The United States is Number One in “hard power” that can be used to compel and coerce others to change their behaviour. But Washington can also use its military and economic strengths for “soft power” goals – to persuade and coopt others for joint gains. The United States did so in 1947–1950 when it expended nearly three percent of GDP under the Marshall Plan to help friends and former foes to rebuild and ally for shared objectives. The programme incentivised France to cooperate with Germany and the Benelux countries to cooperate with France. When the US economy slowed, trade with revitalised Europeans kept US factories and workers busy. Mutual gain laid the basis for a shared prosperity and military security community that remain strong after nearly seven decades.
Instead of threatening today’s adversaries around the world, the United States could carry a big stick but also offer positive incentives to resolve disputes.
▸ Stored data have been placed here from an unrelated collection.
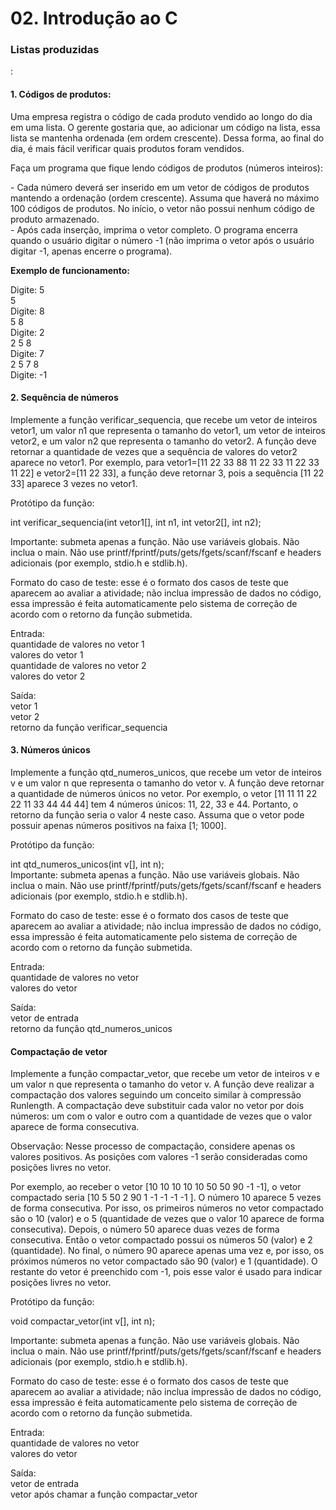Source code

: <h1>02. Introdução ao C</h1>
<h3>Listas produzidas</h3>:

<h4>1. Códigos de produtos:</h4>
Uma empresa registra o código de cada produto vendido ao longo do dia em uma lista. O gerente gostaria que, ao adicionar um código na lista, essa lista se mantenha ordenada (em ordem crescente). Dessa forma, ao final do dia, é mais fácil verificar quais produtos foram vendidos.
<p>
Faça um programa que fique lendo códigos de produtos (números inteiros):
<p>
- Cada número deverá ser inserido em um vetor de códigos de produtos mantendo a ordenação (ordem crescente). Assuma que haverá no máximo 100 códigos de produtos. No início, o vetor não possui nenhum código de produto armazenado.<br>
- Após cada inserção, imprima o vetor completo. O programa encerra quando o usuário digitar o número -1 (não imprima o vetor após o usuário digitar -1, apenas encerre o programa).
<p>
<b>Exemplo de funcionamento:</b>
<p>
Digite: 5<br>
5<br>
Digite: 8<br>
5 8<br>
Digite: 2<br>
2 5 8<br>
Digite: 7<br>
2 5 7 8<br>
Digite: -1
  
  
<h4>2. Sequência de números</h4>  
Implemente a função verificar_sequencia, que recebe um vetor de inteiros vetor1, um valor n1 que representa o tamanho do vetor1, um vetor de inteiros vetor2, e um valor n2 que representa o tamanho do vetor2. A função deve retornar a quantidade de vezes que a sequência de valores do vetor2 aparece no vetor1. Por exemplo, para vetor1=[11 22 33 88 11 22 33 11 22 33 11 22] e vetor2=[11 22 33], a função deve retornar 3, pois a sequência [11 22 33] aparece 3 vezes no vetor1.
<p>
Protótipo da função:
<p>
int verificar_sequencia(int vetor1[], int n1, int vetor2[], int n2);
<p>
Importante: submeta apenas a função. Não use variáveis globais. Não inclua o main. Não use printf/fprintf/puts/gets/fgets/scanf/fscanf e headers adicionais (por exemplo, stdio.h e stdlib.h).
<p>
Formato do caso de teste: esse é o formato dos casos de teste que aparecem ao avaliar a atividade; não inclua impressão de dados no código, essa impressão é feita automaticamente pelo sistema de correção de acordo com o retorno da função submetida.
<p>
Entrada:<br>
quantidade de valores no vetor 1<br>
valores do vetor 1<br>
quantidade de valores no vetor 2<br>
valores do vetor 2
<p>
Saída:<br>
vetor 1<br>
vetor 2<br>
retorno da função verificar_sequencia  

  
<h4>3. Números únicos</h4>  
Implemente a função qtd_numeros_unicos, que recebe um vetor de inteiros v e um valor n que representa o tamanho do vetor v. A função deve retornar a quantidade de números únicos no vetor. Por exemplo, o vetor [11 11 11 22 22 11 33 44 44 44] tem 4 números únicos: 11, 22, 33 e 44. Portanto, o retorno da função seria o valor 4 neste caso. Assuma que o vetor pode possuir apenas números positivos na faixa [1; 1000].
<p>
Protótipo da função:
<p>
int qtd_numeros_unicos(int v[], int n);<br>
Importante: submeta apenas a função. Não use variáveis globais. Não inclua o main. Não use printf/fprintf/puts/gets/fgets/scanf/fscanf e headers adicionais (por exemplo, stdio.h e stdlib.h).
<p>
Formato do caso de teste: esse é o formato dos casos de teste que aparecem ao avaliar a atividade; não inclua impressão de dados no código, essa impressão é feita automaticamente pelo sistema de correção de acordo com o retorno da função submetida.
<p>
Entrada:<br>
quantidade de valores no vetor<br>
valores do vetor
<p>
Saída:<br>
vetor de entrada<br>
retorno da função qtd_numeros_unicos  
  
<h4>Compactação de vetor</h4>

Implemente a função compactar_vetor, que recebe um vetor de inteiros v e um valor n que representa o tamanho do vetor v. A função deve realizar a compactação dos valores seguindo um conceito similar à compressão Runlength. A compactação deve substituir cada valor no vetor por dois números: um com o valor e outro com a quantidade de vezes que o valor aparece de forma consecutiva.
<p>
Observação: Nesse processo de compactação, considere apenas os valores positivos. As posições com valores -1 serão consideradas como posições livres no vetor.
<p>
Por exemplo, ao receber o vetor [10 10 10 10 10 50 50 90 -1 -1], o vetor compactado seria [10 5 50 2 90 1 -1 -1 -1 -1 ]. O número 10 aparece 5 vezes de forma consecutiva. Por isso, os primeiros números no vetor compactado são o 10 (valor) e o 5 (quantidade de vezes que o valor 10 aparece de forma consecutiva). Depois, o número 50 aparece duas vezes de forma consecutiva. Então o vetor compactado possui os números 50 (valor) e 2 (quantidade). No final, o número 90 aparece apenas uma vez e, por isso, os próximos números no vetor compactado são 90 (valor) e 1 (quantidade). O restante do vetor é preenchido com -1, pois esse valor é usado para indicar posições livres no vetor.
<p>
Protótipo da função:
<p>
void compactar_vetor(int v[], int n);
<p>
Importante: submeta apenas a função. Não use variáveis globais. Não inclua o main. Não use printf/fprintf/puts/gets/fgets/scanf/fscanf e headers adicionais (por exemplo, stdio.h e stdlib.h).
<p>
Formato do caso de teste: esse é o formato dos casos de teste que aparecem ao avaliar a atividade; não inclua impressão de dados no código, essa impressão é feita automaticamente pelo sistema de correção de acordo com o retorno da função submetida.
<p>
Entrada:<br>
quantidade de valores no vetor<br>
valores do vetor
<p>
Saída:<br>
vetor de entrada<br>
vetor após chamar a função compactar_vetor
As Roger Fisher and William Ury argued in Getting to Yes, we need to search for arrangements that meet the basic interests of each share-holder.
Two of the major conflicts in East Asia concern China’s claims in its offshore waters and its policies to North Korea. China’s claims islands and rocky outcroppings in the South China Sea and has begun to fortify them. An international court at the Hague has ruled that China has no historic or other right to this territorial aggrandisement. What could Washington offer to persuade China to pull back before an arms conflict ensues with US ships demonstrating their right to sail in international waters? First, Washington could back a programme of cooperation among all the littoral nations – China, the Philippines, Vietnam and others – to develop and share the mineral and fishing riches of the disputed waters. Second, the United States could commit to cutting back its intelligence gathering from ships and planes traversing waters close to the Chinese mainland. Neither step would bring material gain to the United States but could save it from a perilous military confrontation.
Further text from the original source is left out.